_WHAT YOU SHOULD DO_
Each line below that includes the word "идут" is to be reported.

Stored data entries:
|---|
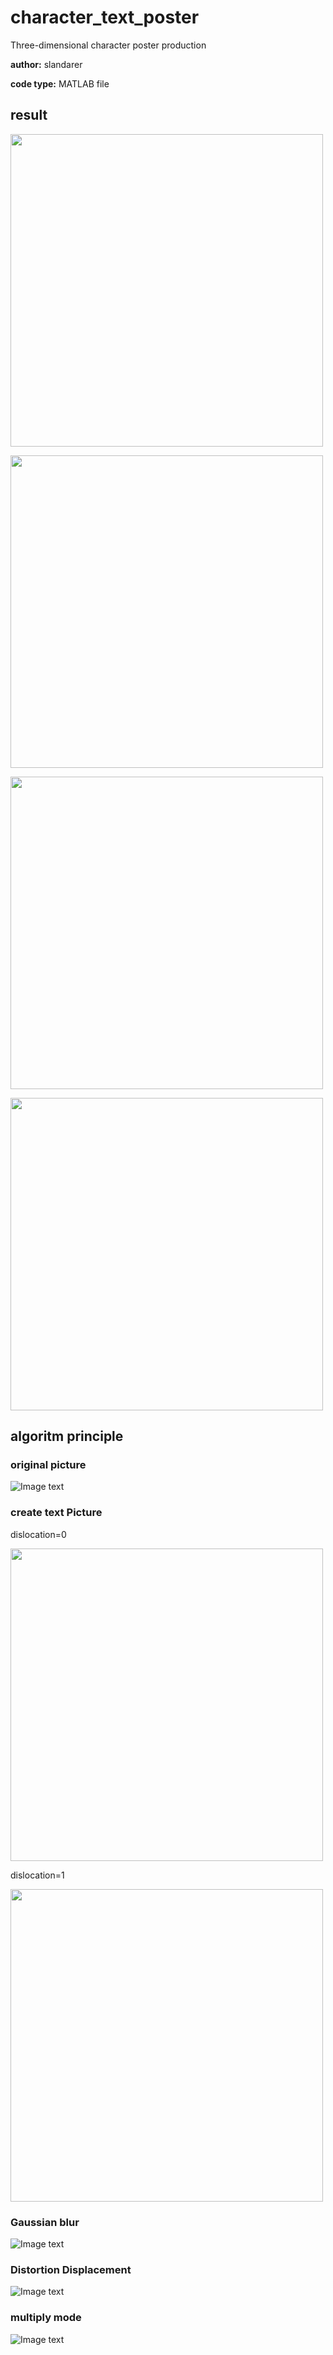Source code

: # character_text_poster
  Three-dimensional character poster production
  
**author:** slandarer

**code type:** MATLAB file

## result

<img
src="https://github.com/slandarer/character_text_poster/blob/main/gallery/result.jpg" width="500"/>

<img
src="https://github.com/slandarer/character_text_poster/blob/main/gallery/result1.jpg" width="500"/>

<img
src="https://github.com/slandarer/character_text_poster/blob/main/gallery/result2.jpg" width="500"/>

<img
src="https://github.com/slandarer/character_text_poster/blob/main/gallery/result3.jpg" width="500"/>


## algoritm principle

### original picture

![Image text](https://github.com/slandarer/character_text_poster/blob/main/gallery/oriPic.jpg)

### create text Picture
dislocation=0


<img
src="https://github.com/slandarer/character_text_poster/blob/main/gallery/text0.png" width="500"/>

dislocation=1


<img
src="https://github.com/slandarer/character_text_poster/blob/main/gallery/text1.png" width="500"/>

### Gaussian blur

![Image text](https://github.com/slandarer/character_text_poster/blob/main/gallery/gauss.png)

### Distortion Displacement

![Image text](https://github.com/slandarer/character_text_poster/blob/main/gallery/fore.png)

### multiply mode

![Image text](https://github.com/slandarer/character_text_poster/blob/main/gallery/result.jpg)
|---|
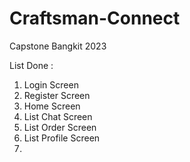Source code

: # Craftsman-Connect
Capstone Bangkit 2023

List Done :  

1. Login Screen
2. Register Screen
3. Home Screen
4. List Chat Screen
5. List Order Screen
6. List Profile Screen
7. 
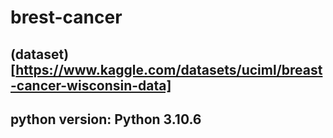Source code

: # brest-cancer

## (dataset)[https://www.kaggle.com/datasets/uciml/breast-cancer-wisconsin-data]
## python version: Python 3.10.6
|---|
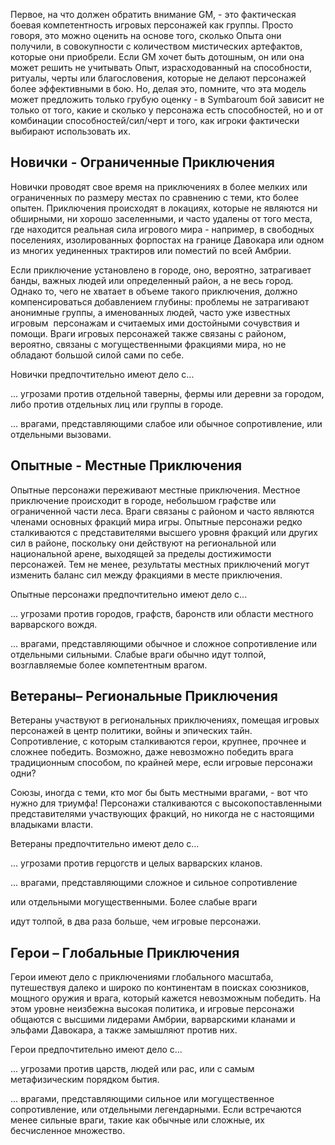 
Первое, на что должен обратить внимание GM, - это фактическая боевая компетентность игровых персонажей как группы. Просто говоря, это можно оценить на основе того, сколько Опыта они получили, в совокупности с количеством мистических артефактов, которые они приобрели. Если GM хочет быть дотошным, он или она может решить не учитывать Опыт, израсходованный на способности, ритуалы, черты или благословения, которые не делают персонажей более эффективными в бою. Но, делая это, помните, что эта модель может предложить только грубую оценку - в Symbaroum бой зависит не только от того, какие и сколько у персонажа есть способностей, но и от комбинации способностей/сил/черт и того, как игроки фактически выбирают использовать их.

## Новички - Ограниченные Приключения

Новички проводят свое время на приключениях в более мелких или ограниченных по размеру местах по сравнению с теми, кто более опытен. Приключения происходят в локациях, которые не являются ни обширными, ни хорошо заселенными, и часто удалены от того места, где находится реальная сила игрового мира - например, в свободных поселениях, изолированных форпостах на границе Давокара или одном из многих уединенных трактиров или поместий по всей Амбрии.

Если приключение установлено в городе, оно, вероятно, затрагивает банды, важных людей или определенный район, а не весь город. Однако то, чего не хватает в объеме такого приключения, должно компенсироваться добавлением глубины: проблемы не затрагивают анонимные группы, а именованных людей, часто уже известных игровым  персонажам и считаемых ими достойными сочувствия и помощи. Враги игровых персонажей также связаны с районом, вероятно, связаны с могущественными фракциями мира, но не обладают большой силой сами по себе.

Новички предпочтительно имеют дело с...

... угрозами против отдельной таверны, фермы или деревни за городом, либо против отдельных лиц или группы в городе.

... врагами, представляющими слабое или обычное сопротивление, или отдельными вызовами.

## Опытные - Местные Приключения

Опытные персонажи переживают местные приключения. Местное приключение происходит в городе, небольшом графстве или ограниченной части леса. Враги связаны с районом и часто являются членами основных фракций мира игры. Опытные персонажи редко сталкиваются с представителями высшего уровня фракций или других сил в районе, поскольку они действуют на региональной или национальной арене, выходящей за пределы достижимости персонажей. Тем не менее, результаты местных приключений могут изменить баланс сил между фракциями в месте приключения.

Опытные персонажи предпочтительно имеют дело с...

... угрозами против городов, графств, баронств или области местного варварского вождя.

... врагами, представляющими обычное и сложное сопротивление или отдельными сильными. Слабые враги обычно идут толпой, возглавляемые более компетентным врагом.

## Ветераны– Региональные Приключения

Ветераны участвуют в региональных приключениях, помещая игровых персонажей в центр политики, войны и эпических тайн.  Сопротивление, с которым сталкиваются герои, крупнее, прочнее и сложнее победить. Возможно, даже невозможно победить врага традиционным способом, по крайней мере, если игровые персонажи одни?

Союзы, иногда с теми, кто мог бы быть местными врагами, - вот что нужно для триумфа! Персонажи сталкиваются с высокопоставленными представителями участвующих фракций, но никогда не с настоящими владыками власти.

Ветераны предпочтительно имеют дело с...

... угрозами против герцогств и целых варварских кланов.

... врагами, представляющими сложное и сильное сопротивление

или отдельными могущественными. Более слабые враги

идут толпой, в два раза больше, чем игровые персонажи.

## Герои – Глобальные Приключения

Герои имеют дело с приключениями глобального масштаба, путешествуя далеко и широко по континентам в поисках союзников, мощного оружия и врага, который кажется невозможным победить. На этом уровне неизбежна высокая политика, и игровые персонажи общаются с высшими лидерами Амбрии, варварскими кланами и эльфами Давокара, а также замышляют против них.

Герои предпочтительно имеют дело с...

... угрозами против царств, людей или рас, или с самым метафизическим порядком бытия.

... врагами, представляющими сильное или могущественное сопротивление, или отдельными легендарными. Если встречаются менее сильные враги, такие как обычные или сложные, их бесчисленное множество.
|---|
_RESPONSE TO THE TASK_
... врагами, представляющими обычное и сложное сопротивление или отдельными сильными. Слабые враги обычно идут толпой, возглавляемые более компетентным врагом.
идут толпой, в два раза больше, чем игровые персонажи.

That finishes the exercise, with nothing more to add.